Catherine L. Mann is OECD Chief Economist and Head of the Economics Department since October 2014. Ms. Mann is responsible for advancing the Strategic Orientations of the OECD and ensuring the high impact and relevance of the work of the Department, including maximising current products like the OECD’s Economic Outlook and Interim Global Economic Assessment, country-based economic surveys and the Going for Growth report.

Ms. Mann ensures that the Department is at the forefront of economic thinking and coordinates the work of the Country and Policy Studies branches to create new opportunities and enhance synergies and co-operation with the whole of the OECD, including through contributions to horizontal projects.

Ms. Mann also supervises the contributions of the Economics Department to the New Approaches to Economic Challenges (NAEC) and Inclusive Growth (IG) initiatives and serves as the OECD Representative at the Deputies’ meetings of the G20 Finance Track.

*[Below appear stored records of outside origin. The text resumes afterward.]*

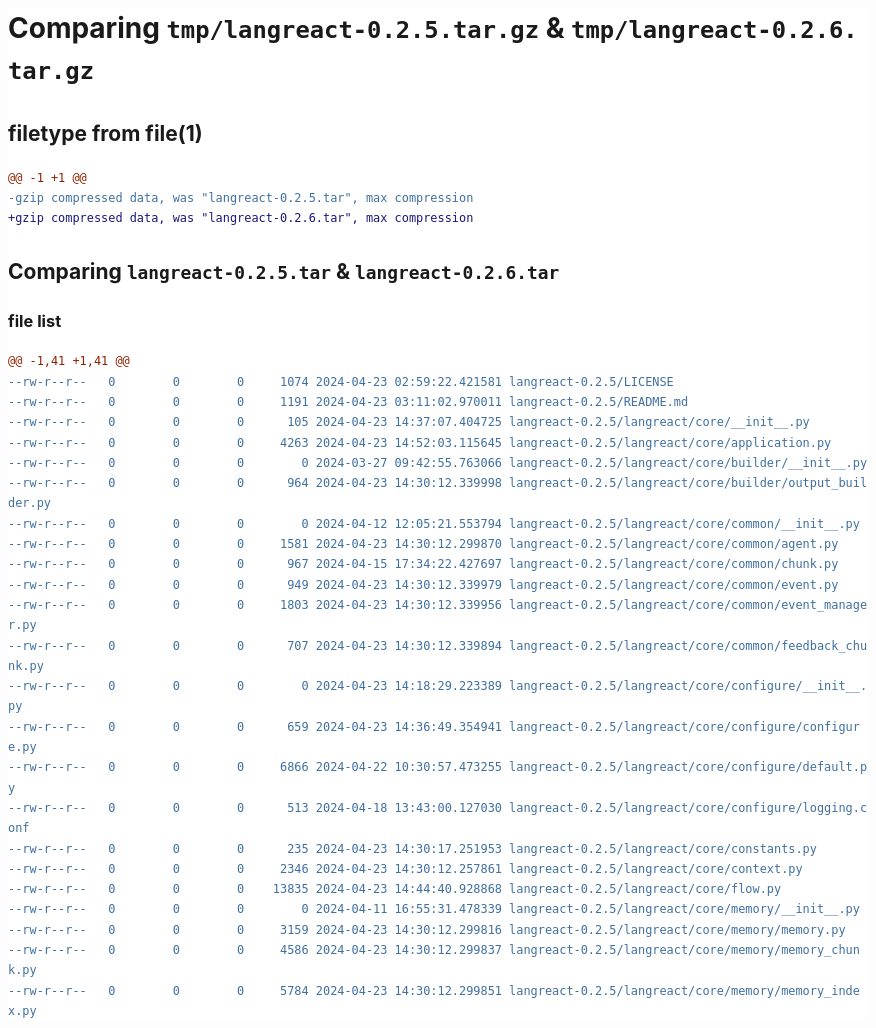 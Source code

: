 # Comparing `tmp/langreact-0.2.5.tar.gz` & `tmp/langreact-0.2.6.tar.gz`

## filetype from file(1)

```diff
@@ -1 +1 @@
-gzip compressed data, was "langreact-0.2.5.tar", max compression
+gzip compressed data, was "langreact-0.2.6.tar", max compression
```

## Comparing `langreact-0.2.5.tar` & `langreact-0.2.6.tar`

### file list

```diff
@@ -1,41 +1,41 @@
--rw-r--r--   0        0        0     1074 2024-04-23 02:59:22.421581 langreact-0.2.5/LICENSE
--rw-r--r--   0        0        0     1191 2024-04-23 03:11:02.970011 langreact-0.2.5/README.md
--rw-r--r--   0        0        0      105 2024-04-23 14:37:07.404725 langreact-0.2.5/langreact/core/__init__.py
--rw-r--r--   0        0        0     4263 2024-04-23 14:52:03.115645 langreact-0.2.5/langreact/core/application.py
--rw-r--r--   0        0        0        0 2024-03-27 09:42:55.763066 langreact-0.2.5/langreact/core/builder/__init__.py
--rw-r--r--   0        0        0      964 2024-04-23 14:30:12.339998 langreact-0.2.5/langreact/core/builder/output_builder.py
--rw-r--r--   0        0        0        0 2024-04-12 12:05:21.553794 langreact-0.2.5/langreact/core/common/__init__.py
--rw-r--r--   0        0        0     1581 2024-04-23 14:30:12.299870 langreact-0.2.5/langreact/core/common/agent.py
--rw-r--r--   0        0        0      967 2024-04-15 17:34:22.427697 langreact-0.2.5/langreact/core/common/chunk.py
--rw-r--r--   0        0        0      949 2024-04-23 14:30:12.339979 langreact-0.2.5/langreact/core/common/event.py
--rw-r--r--   0        0        0     1803 2024-04-23 14:30:12.339956 langreact-0.2.5/langreact/core/common/event_manager.py
--rw-r--r--   0        0        0      707 2024-04-23 14:30:12.339894 langreact-0.2.5/langreact/core/common/feedback_chunk.py
--rw-r--r--   0        0        0        0 2024-04-23 14:18:29.223389 langreact-0.2.5/langreact/core/configure/__init__.py
--rw-r--r--   0        0        0      659 2024-04-23 14:36:49.354941 langreact-0.2.5/langreact/core/configure/configure.py
--rw-r--r--   0        0        0     6866 2024-04-22 10:30:57.473255 langreact-0.2.5/langreact/core/configure/default.py
--rw-r--r--   0        0        0      513 2024-04-18 13:43:00.127030 langreact-0.2.5/langreact/core/configure/logging.conf
--rw-r--r--   0        0        0      235 2024-04-23 14:30:17.251953 langreact-0.2.5/langreact/core/constants.py
--rw-r--r--   0        0        0     2346 2024-04-23 14:30:12.257861 langreact-0.2.5/langreact/core/context.py
--rw-r--r--   0        0        0    13835 2024-04-23 14:44:40.928868 langreact-0.2.5/langreact/core/flow.py
--rw-r--r--   0        0        0        0 2024-04-11 16:55:31.478339 langreact-0.2.5/langreact/core/memory/__init__.py
--rw-r--r--   0        0        0     3159 2024-04-23 14:30:12.299816 langreact-0.2.5/langreact/core/memory/memory.py
--rw-r--r--   0        0        0     4586 2024-04-23 14:30:12.299837 langreact-0.2.5/langreact/core/memory/memory_chunk.py
--rw-r--r--   0        0        0     5784 2024-04-23 14:30:12.299851 langreact-0.2.5/langreact/core/memory/memory_index.py
```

Ms. Mann has enjoyed a distinguished career in the public sector and academia. Following 20-plus years in Washington DC, she was the Rosenberg Professor of Global Finance at Brandeis University and from 1997-2011 was a Senior Fellow and visiting Fellow at the Peterson Institute for International Economics. Earlier in her career Ms. Mann served as a Senior International Economist at the President’s Council of Economic Advisors in the White House and worked as a Special Assistant to the Vice-President for Development Economics/Chief Economist at the World Bank. She also spent 13 years on the Federal Reserve Board as a Senior Economist and Assistant Director in the International Finance Division.

She is a US citizen and holds a PhD in Economics from the Massachusetts Institute of Technology (MIT) and a Bachelor’s Degree in Economics from Harvard University.